23 Mayıs 2013 Perşembe

Zagreb, Hırvatistan, Nisan 2013



Zagreb’e indiğimiz ilk gün, Ljubljana’ya gidip geldiğimizden (tek yön 140 km.) Zagreb’e geri döndüğümüzde akşam 7 olmuştu ve ilk akşam ufak bir yürüyüş ile Vincek adlı cafede İtalyan dondurması yiyip otelimize geri döndük.
Ertesi gün -tam gün- Zagreb’i turladık. 

Bizim yaptığımız şekilde gezmenizi öneririm çünkü Zagreb’in üst bölgesine teleferik ile çıkmassanız, yokuş yukarı yürümek sizi yorabilir, bu yüzden üst kısmı gezerken Vincek cafesinin hemen yanından teleferiğe (5 Kuna) binip yukarı çıkmanızı öneririm.
Şehir manzarasını fotoğrafladıktan sonra şeker çatılı kiliseye ilerlerken “kırık kalpler müzesi” broken relationship müzesinin yanından geçip çevresinde bir tur attık ve Stone Gate adlı açık hava kilisesinin içinden geçtik. Burası, Hırvatlar için kutsal bir yer çünkü 1400 lü yıllardaki şehri yakan yangın, zamanında giriş kapısı olan burasını da yakmış fakat Meryem ana ve oğlu tablosu – çizimi yangının ortasından, hiçbir yara almadan kurtulmuş. Bu yüzden burası bir ibadethaneye çevrilmiş ve her zaman dua edenler görebilirsiniz. 
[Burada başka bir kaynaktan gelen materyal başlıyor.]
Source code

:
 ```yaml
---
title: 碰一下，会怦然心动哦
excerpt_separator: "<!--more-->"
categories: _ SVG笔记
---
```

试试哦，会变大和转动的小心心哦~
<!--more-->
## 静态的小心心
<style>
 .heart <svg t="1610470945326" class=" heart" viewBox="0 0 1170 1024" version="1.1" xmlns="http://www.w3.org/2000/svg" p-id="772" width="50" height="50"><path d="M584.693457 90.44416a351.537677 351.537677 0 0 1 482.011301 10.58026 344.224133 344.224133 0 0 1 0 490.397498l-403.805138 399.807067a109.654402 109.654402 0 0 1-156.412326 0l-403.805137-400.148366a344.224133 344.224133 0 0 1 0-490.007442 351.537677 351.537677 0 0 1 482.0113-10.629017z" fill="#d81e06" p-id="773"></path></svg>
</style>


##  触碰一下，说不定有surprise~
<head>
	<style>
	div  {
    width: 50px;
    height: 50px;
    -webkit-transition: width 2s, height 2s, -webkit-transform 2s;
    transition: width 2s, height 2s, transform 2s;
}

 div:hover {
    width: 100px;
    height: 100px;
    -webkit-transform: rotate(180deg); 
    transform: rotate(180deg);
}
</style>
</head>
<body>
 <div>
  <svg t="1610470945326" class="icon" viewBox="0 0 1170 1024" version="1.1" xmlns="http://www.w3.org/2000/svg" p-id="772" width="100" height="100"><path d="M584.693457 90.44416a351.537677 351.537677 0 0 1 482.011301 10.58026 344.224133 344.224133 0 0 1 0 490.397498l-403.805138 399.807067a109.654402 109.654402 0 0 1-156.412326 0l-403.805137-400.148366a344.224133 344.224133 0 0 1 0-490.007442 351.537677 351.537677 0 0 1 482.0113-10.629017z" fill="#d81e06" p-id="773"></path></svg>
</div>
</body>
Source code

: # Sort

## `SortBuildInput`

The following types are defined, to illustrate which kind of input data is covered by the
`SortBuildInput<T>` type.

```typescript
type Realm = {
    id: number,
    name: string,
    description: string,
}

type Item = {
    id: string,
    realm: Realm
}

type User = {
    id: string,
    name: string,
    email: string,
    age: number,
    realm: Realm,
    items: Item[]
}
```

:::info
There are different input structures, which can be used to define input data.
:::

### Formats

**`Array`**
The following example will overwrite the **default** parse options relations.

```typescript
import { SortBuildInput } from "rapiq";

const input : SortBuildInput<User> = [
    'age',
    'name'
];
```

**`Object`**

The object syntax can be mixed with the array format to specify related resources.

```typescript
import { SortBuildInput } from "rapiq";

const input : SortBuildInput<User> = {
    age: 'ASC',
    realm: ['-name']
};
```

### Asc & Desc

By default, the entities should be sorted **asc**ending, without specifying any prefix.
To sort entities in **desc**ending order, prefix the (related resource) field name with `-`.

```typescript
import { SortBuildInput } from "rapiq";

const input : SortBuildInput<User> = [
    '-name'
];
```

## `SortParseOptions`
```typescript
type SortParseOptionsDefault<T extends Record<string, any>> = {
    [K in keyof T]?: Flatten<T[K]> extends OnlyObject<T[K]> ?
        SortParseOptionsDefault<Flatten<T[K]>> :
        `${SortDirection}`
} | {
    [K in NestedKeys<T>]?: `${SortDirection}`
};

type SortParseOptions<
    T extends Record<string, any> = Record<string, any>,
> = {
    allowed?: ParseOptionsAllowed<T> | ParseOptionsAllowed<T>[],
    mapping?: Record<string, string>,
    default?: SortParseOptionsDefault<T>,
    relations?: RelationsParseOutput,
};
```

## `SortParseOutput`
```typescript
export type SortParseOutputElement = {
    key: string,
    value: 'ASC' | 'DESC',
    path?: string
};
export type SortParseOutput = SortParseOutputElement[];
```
Atlı heykelin yanında dinlenirken gerçek atlılar ve takımı yanımızdan geçti. 




Buradan aşağı inip büyük kiliseye doğru ilerlerken barlar sokağına girince kendimizi bir barda bira içerken bulduk.
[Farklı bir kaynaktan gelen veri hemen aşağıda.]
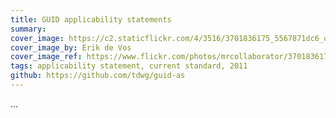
 ```yaml
---
title: GUID applicability statements
summary: 
cover_image: https://c2.staticflickr.com/4/3516/3701836175_5567871dc6_o.jpg
cover_image_by: Erik de Vos
cover_image_ref: https://www.flickr.com/photos/mrcollaborator/3701836175
tags: applicability statement, current standard, 2011
github: https://github.com/tdwg/guid-as
---
```


...
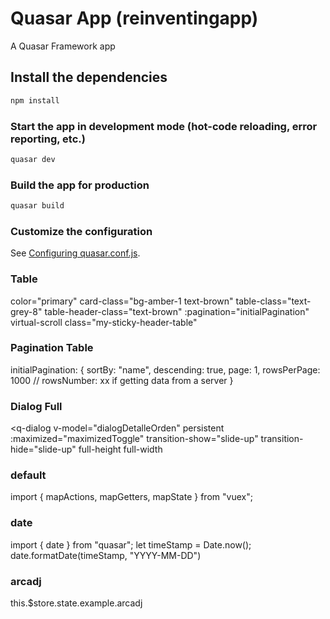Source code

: # Quasar App (reinventingapp)

A Quasar Framework app

## Install the dependencies
```bash
npm install
```

### Start the app in development mode (hot-code reloading, error reporting, etc.)
```bash
quasar dev
```


### Build the app for production
```bash
quasar build
```

### Customize the configuration
See [Configuring quasar.conf.js](https://quasar.dev/quasar-cli/quasar-conf-js).


### Table
color="primary"
card-class="bg-amber-1 text-brown"
table-class="text-grey-8"
table-header-class="text-brown"
:pagination="initialPagination"
virtual-scroll
class="my-sticky-header-table"

### Pagination Table
initialPagination: {
        sortBy: "name",
        descending: true,
        page: 1,
        rowsPerPage: 1000
        // rowsNumber: xx if getting data from a server
      }


### Dialog Full
<q-dialog
  v-model="dialogDetalleOrden"
  persistent
  :maximized="maximizedToggle"
  transition-show="slide-up"
  transition-hide="slide-up"
  full-height
  full-width
>
  <DialogGenerarOperacion />
</q-dialog>

<template>
  <div>
    <q-card class="full-height" square>
      <q-bar class="bg-primary text-white">
        Datos Ingreso O/C
        <q-space />
        <q-btn dense flat icon="close" @click="cerrar">
          <q-tooltip content-class="bg-white text-primary">Close</q-tooltip>
        </q-btn>
      </q-bar>
      <q-card-section>
        <DatosdeIngreso />
      </q-card-section>

      <q-separator />

      <q-card-section>
        <!--        {{ get_buscar_operacion.result[0] }}-->
        <!--        <TablaBuscar :info="get_buscar_operacion.result" />-->
        <ArticulosIngresaran />
      </q-card-section>

      <!-- <q-card-actions align="right">
        <q-btn flat label="Decline" color="primary" v-close-popup />
        <q-btn flat label="Accept" color="primary" v-close-popup />
      </q-card-actions> -->
    </q-card>
  </div>
</template>

<script>
import { storagelocal } from "../../../../mixins/mixin";
import { mapActions, mapGetters } from "vuex";
const stringOptions = ["Servicios", "Materiales"];
export default {
  name: "DialogAddServicios",
  mixins: [storagelocal],
  components: {
    DatosdeIngreso: () => import("./DatosdeIngreso"),
    ArticulosIngresaran: () => import("./ArticulosIngresaran")
  },
  computed: {},
  data() {
    return {
      cod_ope: "",
      pla_veh: "",
      fec_ini: "",
      fec_fin: "",
      loadboton: false,
      clienteSelect: null,
      model: null,
      infoMateriales: [],
      infoServicios: [],
      precioUnitario: null,
      cantidad: null,
      maximizedToggle: true,
      tipodebusqueda: null,
      options: [],
      newoptions: [],
      buscarServiciosMateriales: "",
      filter: "",
      initialPagination: {
              sortBy: "name",
              descending: true,
              page: 1,
              rowsPerPage: 1000
            },
      columns1: [
        {
          name: "desc",
          required: true,
          label: "Fecha de Registro",
          align: "left",
          field: row => row.co_operac,
          format: val => `${val}`,
          sortable: true
        },
        {
          name: "co_opeveh",
          align: "center",
          label: "Usuario",
          field: "co_opeveh",
          sortable: true
        },
        { name: "fat", label: "N° Operación", field: "fat", sortable: true },
        { name: "no_tiptra", label: "Cliente", field: "no_tiptra" },
        { name: "no_servic", label: "Estado", field: "no_servic" },
        { name: "no_tipser", label: "Placa", field: "no_tipser" },
        { name: "im_preuni", label: "Marca", field: "im_preuni" },
        { name: "co_plaveh", label: "Modelo", field: "co_plaveh" },
        { name: "acciones", label: "Versión", field: "acciones" },
        { name: "acciones", label: "Año", field: "acciones" },
        { name: "acciones", label: "Color", field: "acciones" },
        { name: "acciones", label: "Chasis", field: "acciones" },
        { name: "acciones", label: "Motor", field: "acciones" },
        { name: "acciones", label: "Acciones", field: "acciones" }
      ],
      data: []
    };
  },
  methods: {
    ...mapActions("operaciones", [
      "call_combo_cliente",
      "call_lista_vehiculo_ingreso",
      "call_nueva_operacion",
      "call_buscar_operacion"
    ]),
    cerrar() {
      this.$store.commit("almacen/dialogIngresoOC", false);
    }
  },
  async created() {
    this.$q.loading.show();

    this.$q.notify({
      message: "Creando"
    });
    console.log("DialogBuscarOperacion.vue");
    this.$q.loading.hide();
  }
};
</script>




### default
import { mapActions, mapGetters, mapState } from "vuex";




### date
import { date } from "quasar";
let timeStamp = Date.now();
date.formatDate(timeStamp, "YYYY-MM-DD")



### arcadj
this.$store.state.example.arcadj
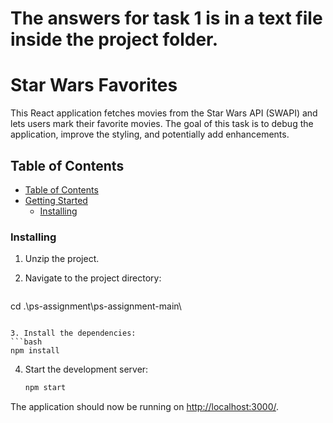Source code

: # The answers for task 1 is in a text file inside the project folder. 
# Star Wars Favorites

This React application fetches movies from the Star Wars API (SWAPI) and lets users mark their favorite movies. The goal of this task is to debug the application, improve the styling, and potentially add enhancements.

## Table of Contents

  - [Table of Contents](#table-of-contents)
  - [Getting Started](#getting-started)
    - [Installing](#installing)

### Installing

1. Unzip the project.

2. Navigate to the project directory:
   ```bash
  cd .\ps-assignment\ps-assignment-main\
   ```

3. Install the dependencies:
   ```bash
   npm install
   ```

4. Start the development server:
   ```bash
   npm start
   ```

The application should now be running on [http://localhost:3000/](http://localhost:3000/).

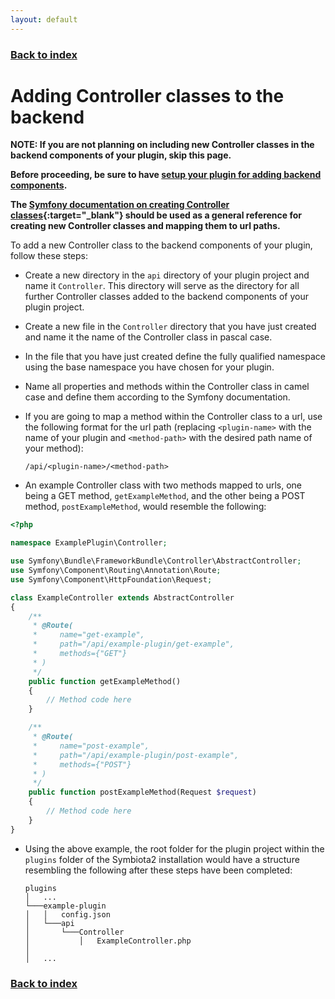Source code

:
 ```yaml
---
layout: default
---
```


### [Back to index](./index.html)

# Adding Controller classes to the backend

**NOTE: If you are not planning on including new Controller classes in the backend components of your plugin, skip this page.**

**Before proceeding, be sure to have [setup your plugin for adding backend components](./backend-initial-setup.html).**

**The [Symfony documentation on creating Controller classes](https://symfony.com/doc/current/controller.html){:target="_blank"} 
  should be used as a general reference for creating new Controller classes and mapping them to url paths.**

To add a new Controller class to the backend components of your plugin, follow these steps:
- Create a new directory in the `api` directory of your plugin project and name it `Controller`. This directory will serve as the 
  directory for all further Controller classes added to the backend components of your plugin project.
- Create a new file in the `Controller` directory that you have just created and name it the name of the Controller class in pascal case.
- In the file that you have just created define the fully qualified namespace using the base namespace you have chosen for 
  your plugin.
- Name all properties and methods within the Controller class in camel case and define them according to the Symfony documentation.
- If you are going to map a method within the Controller class to a url, use the following format for the url path
  (replacing `<plugin-name>` with the name of your plugin and `<method-path>` with the desired path name of your method):
  
  ```
  /api/<plugin-name>/<method-path>
  ```
  
- An example Controller class with two methods mapped to urls, one being a GET method, `getExampleMethod`, and the other 
  being a POST method, `postExampleMethod`, would resemble the following:

```php
<?php

namespace ExamplePlugin\Controller;

use Symfony\Bundle\FrameworkBundle\Controller\AbstractController;
use Symfony\Component\Routing\Annotation\Route;
use Symfony\Component\HttpFoundation\Request;

class ExampleController extends AbstractController
{
    /**
     * @Route(
     *     name="get-example",
     *     path="/api/example-plugin/get-example",
     *     methods={"GET"}
     * )
     */
    public function getExampleMethod()
    {
        // Method code here
    }

    /**
     * @Route(
     *     name="post-example",
     *     path="/api/example-plugin/post-example",
     *     methods={"POST"}
     * )
     */
    public function postExampleMethod(Request $request)
    {
        // Method code here
    }
}
```

- Using the above example, the root folder for the plugin project within the `plugins` folder of the Symbiota2 installation 
    would have a structure resembling the following after these steps have been completed:
    ```
    plugins
    │   ...
    └───example-plugin
    │   │   config.json
    │   └───api
    │       └───Controller
    │           │   ExampleController.php
    │   
    │   ...
    ```

### [Back to index](./index.html)
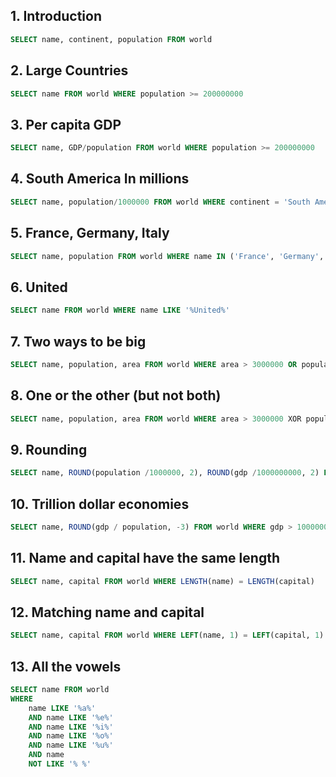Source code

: ## 1. Introduction

```SQL
SELECT name, continent, population FROM world
```

## 2. Large Countries

```SQL
SELECT name FROM world WHERE population >= 200000000
```

## 3. Per capita GDP

```SQL
SELECT name, GDP/population FROM world WHERE population >= 200000000
```

## 4. South America In millions

```SQL
SELECT name, population/1000000 FROM world WHERE continent = 'South America'
```

## 5. France, Germany, Italy

```SQL
SELECT name, population FROM world WHERE name IN ('France', 'Germany', 'Italy')
```

## 6. United

```SQL
SELECT name FROM world WHERE name LIKE '%United%'
```

## 7. Two ways to be big

```SQL
SELECT name, population, area FROM world WHERE area > 3000000 OR population > 250000000
```

## 8. One or the other (but not both)

```SQL
SELECT name, population, area FROM world WHERE area > 3000000 XOR population > 250000000
```

## 9. Rounding

```SQL
SELECT name, ROUND(population /1000000, 2), ROUND(gdp /1000000000, 2) FROM world WHERE continent = 'South America'
```

## 10. Trillion dollar economies

```SQL
SELECT name, ROUND(gdp / population, -3) FROM world WHERE gdp > 1000000000000
```

## 11. Name and capital have the same length

```SQL
SELECT name, capital FROM world WHERE LENGTH(name) = LENGTH(capital)
```

## 12. Matching name and capital

```SQL
SELECT name, capital FROM world WHERE LEFT(name, 1) = LEFT(capital, 1) AND  name <> capital
```

## 13. All the vowels

```SQL
SELECT name FROM world 
WHERE
    name LIKE '%a%' 
    AND name LIKE '%e%' 
    AND name LIKE '%i%' 
    AND name LIKE '%o%'
    AND name LIKE '%u%' 
    AND name 
    NOT LIKE '% %'
```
Kilise, dinamo Zagreb store, açık Pazar derken ilk kısmı bitirip, aşağıya doğru yürüdük.




Burada daha çok parklar vardı, ücretli olan botanik parka girmedik. Müzeler, tiyatro salonundan geçip son durağımıza, yemek yemeye geldik.








Zagreb, Ljubljana’dan daha eski, büyük ve daha tarihi bir şehirdi. Biraz Budapeşteyi andırır bir havası vardı.
Balkanların her yerini gezmek istiyoruz aslında ve en kuzeyden başladık buna, ileride Saraybosna, Belgrad, Üsküp, Priştine, Ohrid, Dubrovnik planlarımız arasında.
Ayrıca bebeğimiz ile yaptığımız ilk gezimizdi bu, kızım bizimle çok uyumluydu, beraber gezdik ve gezerken bize pek zorluk çıkarmadı, sadece 2. Ve son gecemizde nöbetçi eczaneyi bulup, fitil almam gerekti. Bu da aslında bize bir uyarıydı, her türlü yedek ilacımızı yanımıza alacağız bundan sonra.

21 Mayıs 2013 Salı

LJUBLJANA, Slovenya, Nisan 2013




Okuması zor ama gezmesi güzel kent Ljubljana , Slovenya’nın başkenti ama 250binlik nüfusu ve motorlu taşıt girmeyen merkezi ile adeta bir sayfiye şehri havasında.
Biz THY nin promosyonu ile Zagreb’e 99€ ya bilet almıştık ve hazır Zagrebe gelmişken, araba kiralayıp günübirlik Ljubljana’ya geldik. Merkeze arabamızı park edip 4 saatte şehri gezdik.
Kongresni meydanının altında yer alan otoparka arabamızı park ettikten sonra, üniversiteden geçip nehir kıyısına inip cafelerin arasından “üçlü köprü”ye geldik. Güzel bir meydan ve güzel köprülerin arasından geçtikten sonra İtalyan pazarına geldik. İtalya sınırına yakın olduğundan İtalyanlar burada Pazar kuruyorlar. Peynir – zeytin – yiyeceklerin arasından, italya’da yiyip çok beğendiğimiz ricotta lı tatlıdan alıp, kaleye çıkmak üzere teleferiğe geldik. 2,2 € luk biletimizi alıp, yukarıya, kaleye çıktık. 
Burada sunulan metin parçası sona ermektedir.